6 Management of R projects

When in RStudio, quickly jump to this page using r3::open_rproject_management().

Session objectives:

  1. Create self-contained projects that allow for easier reproducibility
  2. Use built-in tools in RStudio to make it easier to manage R projects
  3. Become familiar with the very basics of R
  4. Apply tools to use a consistent “grammar” and “styling” when writing R code and making files
  5. Know of and use different approaches to getting and finding help

6.1 What is a project and why use it?

Take 5 min and read through this section.

Before we create a project, we should first define what we mean by “project”. What is a project?
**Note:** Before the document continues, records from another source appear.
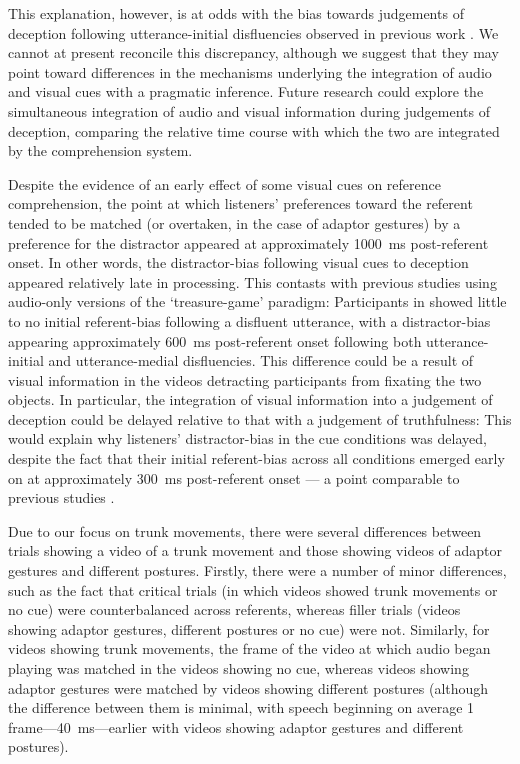 \documentclass[a4paper,man,natbib]{apa6}
\begin{document}
This explanation, however, is at odds with the bias towards judgements of deception following utterance-initial disfluencies observed in previous work \citetext{\citet{Loy2017}, Experiment~1}.
We cannot at present reconcile this discrepancy, although we suggest that they may point toward differences in the mechanisms underlying the integration of audio and visual cues with a pragmatic inference.
Future research could explore the simultaneous integration of audio and visual information during judgements of deception, comparing the relative time course with which the two are integrated by the comprehension system.

Despite the evidence of an early effect of some visual cues on reference comprehension, the point at which listeners' preferences toward the referent tended to be matched (or overtaken, in the case of adaptor gestures) by a preference for the distractor appeared at approximately 1000~ms post-referent onset. 
In other words, the distractor-bias following visual cues to deception appeared relatively late in processing.
This contasts with previous studies using audio-only versions of the `treasure-game' paradigm: Participants in \citet{Loy2017} showed little to no initial referent-bias following a disfluent utterance, with a distractor-bias appearing approximately 600~ms post-referent onset following both utterance-initial and utterance-medial disfluencies. 
This difference could be a result of visual information in the videos detracting participants from fixating the two objects. 
In particular, the integration of visual information into a judgement of deception could be delayed relative to that with a judgement of truthfulness: 
This would explain why listeners' distractor-bias in the cue conditions was delayed, despite the fact that their initial referent-bias across all conditions emerged early on at approximately 300~ms post-referent onset --- a point comparable to previous studies \citep{Loy2017, King2018}. 

Due to our focus on trunk movements, there were several differences between trials showing a video of a trunk movement and those showing videos of adaptor gestures and different postures.
Firstly, there were a number of minor differences, such as the fact that critical trials (in which videos showed trunk movements or no cue) were counterbalanced across referents, whereas filler trials (videos showing adaptor gestures, different postures or no cue) were not.
Similarly, for videos showing trunk movements, the frame of the video at which audio began playing was matched in the videos showing no cue, whereas videos showing adaptor gestures were matched by videos showing different postures (although the difference between them is minimal, with speech beginning on average 1 frame---40~ms---earlier with videos showing adaptor gestures and different postures).
\end{document}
In this case, a project is a set of files that together lead to some type of scientific “output” (for instance a manuscript). Use data for your output? That’s part of the project. Do any analysis on the data to give some results? Also part of the project. Write a document, e.g. a manuscript, based on the data and results? Have figures inserted into the output document? These are also part of the project.
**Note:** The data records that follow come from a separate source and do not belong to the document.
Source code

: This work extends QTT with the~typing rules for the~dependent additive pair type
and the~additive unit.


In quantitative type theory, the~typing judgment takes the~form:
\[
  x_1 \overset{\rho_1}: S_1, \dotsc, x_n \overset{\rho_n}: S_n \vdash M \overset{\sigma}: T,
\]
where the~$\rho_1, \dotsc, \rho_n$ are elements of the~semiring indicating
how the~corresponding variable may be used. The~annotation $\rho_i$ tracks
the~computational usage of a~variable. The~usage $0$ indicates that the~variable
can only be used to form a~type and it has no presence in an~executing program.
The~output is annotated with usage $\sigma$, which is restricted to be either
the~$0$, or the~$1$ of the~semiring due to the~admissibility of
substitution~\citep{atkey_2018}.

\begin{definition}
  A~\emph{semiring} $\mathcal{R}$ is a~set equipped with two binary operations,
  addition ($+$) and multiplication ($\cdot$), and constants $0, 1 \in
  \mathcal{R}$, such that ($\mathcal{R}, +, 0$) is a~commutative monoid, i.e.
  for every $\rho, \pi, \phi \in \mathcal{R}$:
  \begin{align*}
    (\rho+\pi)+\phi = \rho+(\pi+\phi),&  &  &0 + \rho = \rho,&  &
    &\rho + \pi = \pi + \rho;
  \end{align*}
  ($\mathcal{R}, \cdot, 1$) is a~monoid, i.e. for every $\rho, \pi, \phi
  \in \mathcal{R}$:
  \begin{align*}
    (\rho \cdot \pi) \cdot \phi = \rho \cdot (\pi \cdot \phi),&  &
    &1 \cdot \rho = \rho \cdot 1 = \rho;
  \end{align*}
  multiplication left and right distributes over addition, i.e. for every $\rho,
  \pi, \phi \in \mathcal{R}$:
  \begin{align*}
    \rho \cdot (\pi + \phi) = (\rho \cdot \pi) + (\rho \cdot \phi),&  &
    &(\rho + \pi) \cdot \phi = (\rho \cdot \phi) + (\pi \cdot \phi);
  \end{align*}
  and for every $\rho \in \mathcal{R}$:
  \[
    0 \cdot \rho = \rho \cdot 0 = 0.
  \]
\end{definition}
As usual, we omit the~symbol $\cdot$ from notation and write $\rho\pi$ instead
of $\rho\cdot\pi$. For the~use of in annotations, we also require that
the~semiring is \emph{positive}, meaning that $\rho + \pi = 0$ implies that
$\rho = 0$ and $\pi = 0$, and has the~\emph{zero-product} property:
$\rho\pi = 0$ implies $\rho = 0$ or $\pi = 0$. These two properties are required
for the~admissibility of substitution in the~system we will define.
More and more how we make a claim in a scientific product is just as important as the output describing the claim. This includes not only the written description of the methods but also the exact steps taken, i.e. the code used. So, using a project setup can help with keeping things self-contained and easier to track and link with the scientific output. Here is some things to consider when doing projects:

  • Organise all R scripts and files in the same folder (also called “directory”) so it is more “self-contained”
  • Use a common and consistent folder and file structure for your projects
  • Use version control (to track changes to files)
  • Make raw data “read-only” (don’t edit it directly) and use code to show what was done.
  • Whenever possible, use code to create output (figures, tables) rather than manualling creating or editing them.
  • Think of your code and project like you do with your manuscript or thesis: that other people will eventually look at it and review it, that it will be published.

These simple steps can also be huge steps toward being reproducible in your analysis. And by managing your projects in a reproducible fashion, you’ll not only make your science better and more rigorous, it also makes your life easier too!

6.1.1 RStudio and R Projects

RStudio is here to help us with that by using R Projects. RStudio projects make it easy to divide your work projects into a “container”, that have their own working directory, workspace, history, and source documents.

There are many ways one could organise a project folder. We’ll be setting up a project folder and file structure using prodigenr. We’ll use RStudio’s New Project menu item under “File -> New Project”. We’ll call the new project LearningR. Save it on your Desktop/. See Figure 6.1 for the steps to do it:

Creating a new analysis project in RStudio.

Figure 6.1: Creating a new analysis project in RStudio.

You can also use the Console, but we won’t do that in this session.

prodigenr::setup_project("~/Desktop/LearningR")

Just a reminder, when we use the :: colon here, we are saying:

Hey R, from the prodigenr package use the setup_project function.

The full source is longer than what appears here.